Despite substantial advancements in reducing neonatal and maternal mortality over the past decades, India's higher mortality states still face ongoing challenges that will affect future progress. States like Madhya Pradesh, Odisha, Rajasthan, and Uttar Pradesh have overcome obstacles, but persistent challenges must be addressed as these states continue their efforts to lower neonatal and maternal mortality rates.
Lingering inequalities in coverage
As detailed in the prior section, equity gaps persist in crucial coverage indicators. For the majority of these indicators, wealthier and urban households exhibit higher coverage than their poorer and rural counterparts, particularly for accessing more advanced forms of intrapartum care. Also, there is substantial variation in coverage based on factors like maternal education. Even within the cluster of states with higher mortality rates, state-level differences in several key indicators are evident.
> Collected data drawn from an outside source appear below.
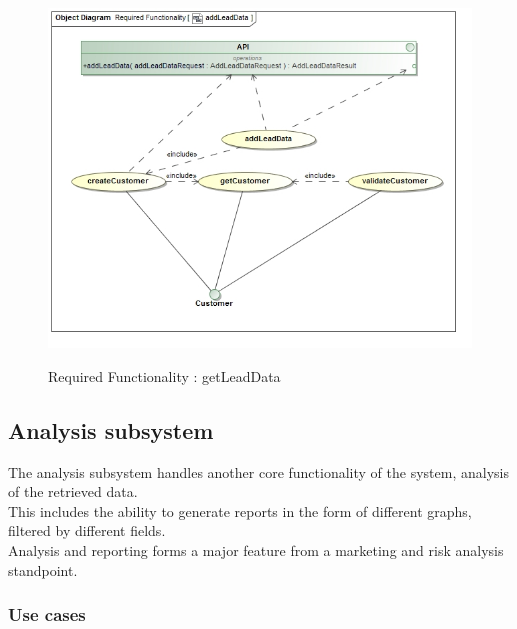 \documentclass{article}
\begin{document}
		\begin{figure}[H]
		\includegraphics[width=\textwidth]{images/obj__Required_Functionality__addLeadData.jpg}  \\
		\caption{Required Functionality : getLeadData}
		\end{figure}

		
	\pagebreak
	\subsection{Analysis subsystem}\label{subsec:Analysis}
	The analysis subsystem handles another core functionality of the system, analysis of the retrieved data.\\ This includes the ability to generate reports in the form of different graphs, filtered by different fields.\\ Analysis and reporting forms a major feature from a marketing and risk analysis standpoint.
		\subsubsection{Use cases}
\end{document}
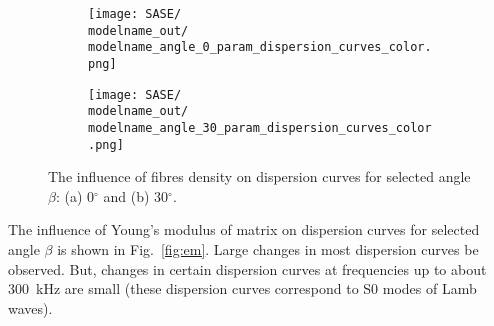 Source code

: \documentclass[preprint,12pt]{elsarticle}
\begin{document}
\begin{figure} [h!]
	\centering
	\newcommand{\modelname}{SASE3_plain_weave}
	\begin{subfigure}[b]{0.49\textwidth}
		\centering
		\texttt{[image: SASE/\\modelname\_out/\\modelname\_angle\_0\_param\_dispersion\_curves\_color.png]}
		\caption{}
		\label{fig:rhof0}
	\end{subfigure}
	\hfill
	\begin{subfigure}[b]{0.49\textwidth}
		\centering
		\texttt{[image: SASE/\\modelname\_out/\\modelname\_angle\_30\_param\_dispersion\_curves\_color.png]}
		\caption{}
		\label{fig:rhof30}
	\end{subfigure}
	\caption{The influence of fibres density on dispersion curves for selected angle $\beta$: (a) 0$^{\circ}$ and (b) 30$^{\circ}$.} 
	\label{fig:rhof}
\end{figure}

The influence of Young's modulus of matrix on dispersion curves for selected angle $\beta$ is shown in Fig.~\ref{fig:em}. Large changes in most dispersion curves be observed. But, changes in certain dispersion curves at frequencies up to about 300~kHz are small (these dispersion curves correspond to S0 modes of Lamb waves).
\end{document}
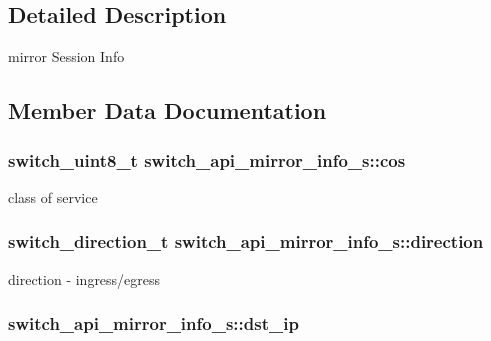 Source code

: \subsection{Detailed Description}
mirror Session Info 

\subsection{Member Data Documentation}
\hypertarget{structswitch__api__mirror__info__s_a05cf7979699265bac77b111c3777c717}{
\subsubsection[{cos}]{\setlength{\rightskip}{0pt plus 5cm}switch\+\_\+uint8\+\_\+t switch\+\_\+api\+\_\+mirror\+\_\+info\+\_\+s\+::cos}}\label{structswitch__api__mirror__info__s_a05cf7979699265bac77b111c3777c717}
class of service \hypertarget{structswitch__api__mirror__info__s_aabe4901c09dc2b839446f723d82cdd7a}{
\subsubsection[{direction}]{\setlength{\rightskip}{0pt plus 5cm}switch\+\_\+direction\+\_\+t switch\+\_\+api\+\_\+mirror\+\_\+info\+\_\+s\+::direction}}\label{structswitch__api__mirror__info__s_aabe4901c09dc2b839446f723d82cdd7a}
direction -\/ ingress/egress \hypertarget{structswitch__api__mirror__info__s_a864421edded9a8792cd846748c1b1574}{
\subsubsection[{dst\+\_\+ip}]{ switch\+\_\+api\+\_\+mirror\+\_\+info\+\_\+s\+::dst\+\_\+ip}}\label{structswitch__api__mirror__info__s_a864421edded9a8792cd846748c1b1574}
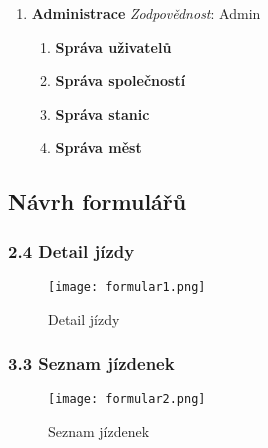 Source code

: \documentclass[11pt]{article}
\begin{document}
\begin{enumerate}
    \item \textbf{Administrace}
        \textit{Zodpovědnost}: Admin
        \begin{enumerate}
            \item \textbf{Správa uživatelů}
            \item \textbf{Správa společností}
            \item \textbf{Správa stanic}
            \item \textbf{Správa měst}
        \end{enumerate}
\end{enumerate}


\subsection{Návrh formulářů}

\subsubsection*{2.4 Detail jízdy}

\begin{figure}[H]
    \texttt{[image: formular1.png]}
    \centering
    \caption{Detail jízdy}
    \label{vystup}
\end{figure}

\subsubsection*{3.3 Seznam jízdenek}

\begin{figure}[H]
    \texttt{[image: formular2.png]}
    \centering
    \caption{Seznam jízdenek}
    \label{vystup}
\end{figure}




























\end{document}
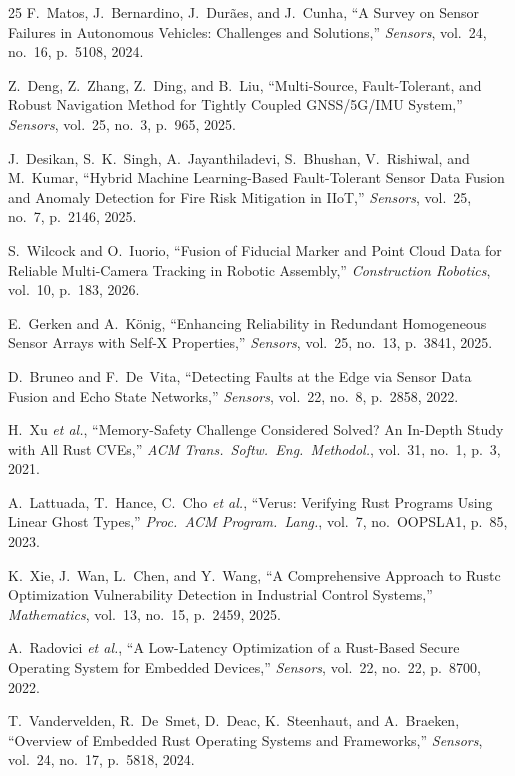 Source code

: \documentclass[12pt,a4paper]{article}
\begin{document}
\begin{thebibliography}{25}
F.~Matos, J.~Bernardino, J.~Durães, and J.~Cunha, ``A Survey on Sensor Failures in Autonomous Vehicles: Challenges and Solutions,'' \textit{Sensors}, vol.~24, no.~16, p.~5108, 2024.

Z.~Deng, Z.~Zhang, Z.~Ding, and B.~Liu, ``Multi-Source, Fault-Tolerant, and Robust Navigation Method for Tightly Coupled GNSS/5G/IMU System,'' \textit{Sensors}, vol.~25, no.~3, p.~965, 2025.

J.~Desikan, S.~K.~Singh, A.~Jayanthiladevi, S.~Bhushan, V.~Rishiwal, and M.~Kumar, ``Hybrid Machine Learning-Based Fault-Tolerant Sensor Data Fusion and Anomaly Detection for Fire Risk Mitigation in IIoT,'' \textit{Sensors}, vol.~25, no.~7, p.~2146, 2025.

S.~Wilcock and O.~Iuorio, ``Fusion of Fiducial Marker and Point Cloud Data for Reliable Multi-Camera Tracking in Robotic Assembly,'' \textit{Construction Robotics}, vol.~10, p.~183, 2026.

E.~Gerken and A.~K\"onig, ``Enhancing Reliability in Redundant Homogeneous Sensor Arrays with Self-X Properties,'' \textit{Sensors}, vol.~25, no.~13, p.~3841, 2025.

D.~Bruneo and F.~De~Vita, ``Detecting Faults at the Edge via Sensor Data Fusion and Echo State Networks,'' \textit{Sensors}, vol.~22, no.~8, p.~2858, 2022.

H.~Xu \textit{et al.}, ``Memory-Safety Challenge Considered Solved? An In-Depth Study with All Rust CVEs,'' \textit{ACM Trans.\ Softw.\ Eng.\ Methodol.}, vol.~31, no.~1, p.~3, 2021.

A.~Lattuada, T.~Hance, C.~Cho \textit{et al.}, ``Verus: Verifying Rust Programs Using Linear Ghost Types,'' \textit{Proc.\ ACM Program.\ Lang.}, vol.~7, no.~OOPSLA1, p.~85, 2023.

K.~Xie, J.~Wan, L.~Chen, and Y.~Wang, ``A Comprehensive Approach to Rustc Optimization Vulnerability Detection in Industrial Control Systems,'' \textit{Mathematics}, vol.~13, no.~15, p.~2459, 2025.

A.~Radovici \textit{et al.}, ``A Low-Latency Optimization of a Rust-Based Secure Operating System for Embedded Devices,'' \textit{Sensors}, vol.~22, no.~22, p.~8700, 2022.

T.~Vandervelden, R.~De~Smet, D.~Deac, K.~Steenhaut, and A.~Braeken, ``Overview of Embedded Rust Operating Systems and Frameworks,'' \textit{Sensors}, vol.~24, no.~17, p.~5818, 2024.


\end{thebibliography}
\end{document}
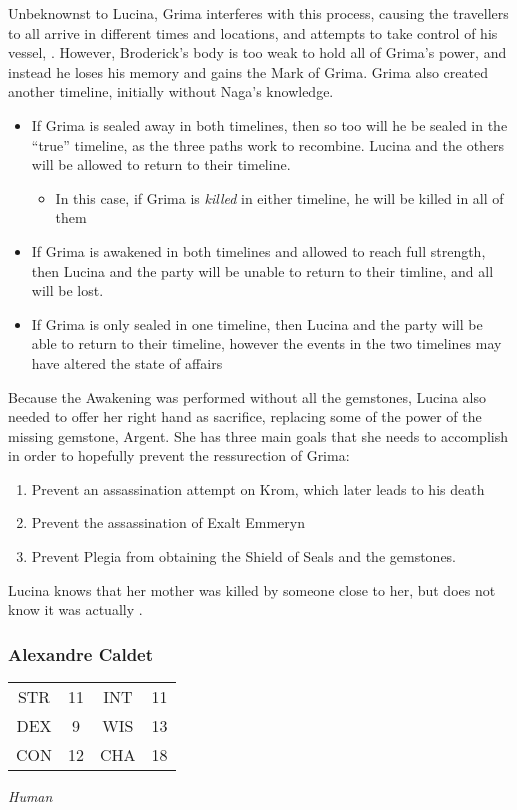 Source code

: Unbeknownst to Lucina, Grima interferes with this process, causing the travellers to all arrive in different times and locations, and attempts to take control of his vessel, . However, Broderick's body is too weak to hold all of Grima's power, and instead he loses his memory and gains the Mark of Grima. Grima also created another timeline, initially without Naga's knowledge. 
\begin{itemize}
\item If Grima is sealed away in both timelines, then so too will he be sealed in the ``true'' timeline, as the three paths work to recombine. Lucina and the others will be allowed to return to their timeline.
\begin{itemize}
\item In this case, if Grima is \textit{killed} in either timeline, he will be killed in all of them
\end{itemize}
\item If Grima is awakened in both timelines and allowed to reach full strength, then Lucina and the party will be unable to return to their timline, and all will be lost.
\item If Grima is only sealed in one timeline, then Lucina and the party will be able to return to their timeline, however the events in the two timelines may have altered the state of affairs
\end{itemize}

Because the Awakening was performed without all the gemstones, Lucina also needed to offer her right hand as sacrifice, replacing some of the power of the missing gemstone, Argent. She has three main goals that she needs to accomplish in order to hopefully prevent the ressurection of Grima:
\begin{enumerate}
\item Prevent an assassination attempt on Krom, which later leads to his death
\item Prevent the assassination of Exalt Emmeryn
\item Prevent Plegia from obtaining the Shield of Seals and the gemstones.
\end{enumerate}

Lucina knows that her mother was killed by someone close to her, but does not know it was actually .

\subsubsection{Alexandre Caldet}
\label{people:alcalde}
\begin{center}
\begin{tabular}{c c|c c}
STR & 11 & INT & 11\\
DEX & 9 & WIS & 13 \\
CON & 12 & CHA & 18 \end{tabular}\end{center}
\textit{Human}\\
Inequities in intervention coverage also translate to differences in neonatal mortality, as evidenced from an analysis of the 2019–2021 NFHS. This analysis found that neonatal mortality rate (NMR) was 1.6 times higher among the poorest tertile than the richest tertile—35.8 versus 22.3 neonatal deaths per 1,000 live births.1 Similarly, NMR in rural areas was 1.3 times higher than in urban areas at 32.6 versus 24.9 neonatal deaths per 1,000 live births.1
National-level pro-poor and pro-rural policies, in tandem with state-specific initiatives in the higher mortality state cluster, have contributed to the mortality reductions observed, particularly in poorer and more rural communities. However, these gaps persist and are wider in the higher mortality state cluster than in the lower mortality state cluster, which may in part be related to ongoing discrepancies in the quality of care they receive. Tracking and reduction of these gaps will be key as the higher mortality state cluster seeks to further reduce mortality and advance to the next phases of the integrated mortality transition framework.
Place of delivery
Although the higher mortality state cluster has experienced a rapid increase in institutional delivery, a substantial portion of these deliveries occur outside of hospital settings. As of the 2019–2021 NFHS, 59.3%, 55.4%, 57.9%, and 51.8% of institutional deliveries in Madhya Pradesh, Odisha, Rajasthan, and Uttar Pradesh respectively occurred in lower-level health facilities.1 In contrast, in the lower mortality Exemplar states of Maharashtra and Tamil Nadu, only 18.9% and 19.2% of institutional deliveries respectively occurred in lower-level health facilities.1
Although the higher mortality state cluster, and especially the higher mortality Exemplar states, have taken substantial measures to improve the quality of care at lower-level health facilities, the integrated maternal transition framework suggests that a continued shift toward hospital-based delivery is a key element of sustained mortality reduction and progression to phase IV. The integrated mortality transition framework analysis found that among phase III countries, the median hospital delivery rate was 48.2% but by phase IV this had increased to 72.8%.2 This suggests that continued efforts to improve quality of care—including shifts in types of facilities women are delivering in—will be key for the higher mortality state cluster.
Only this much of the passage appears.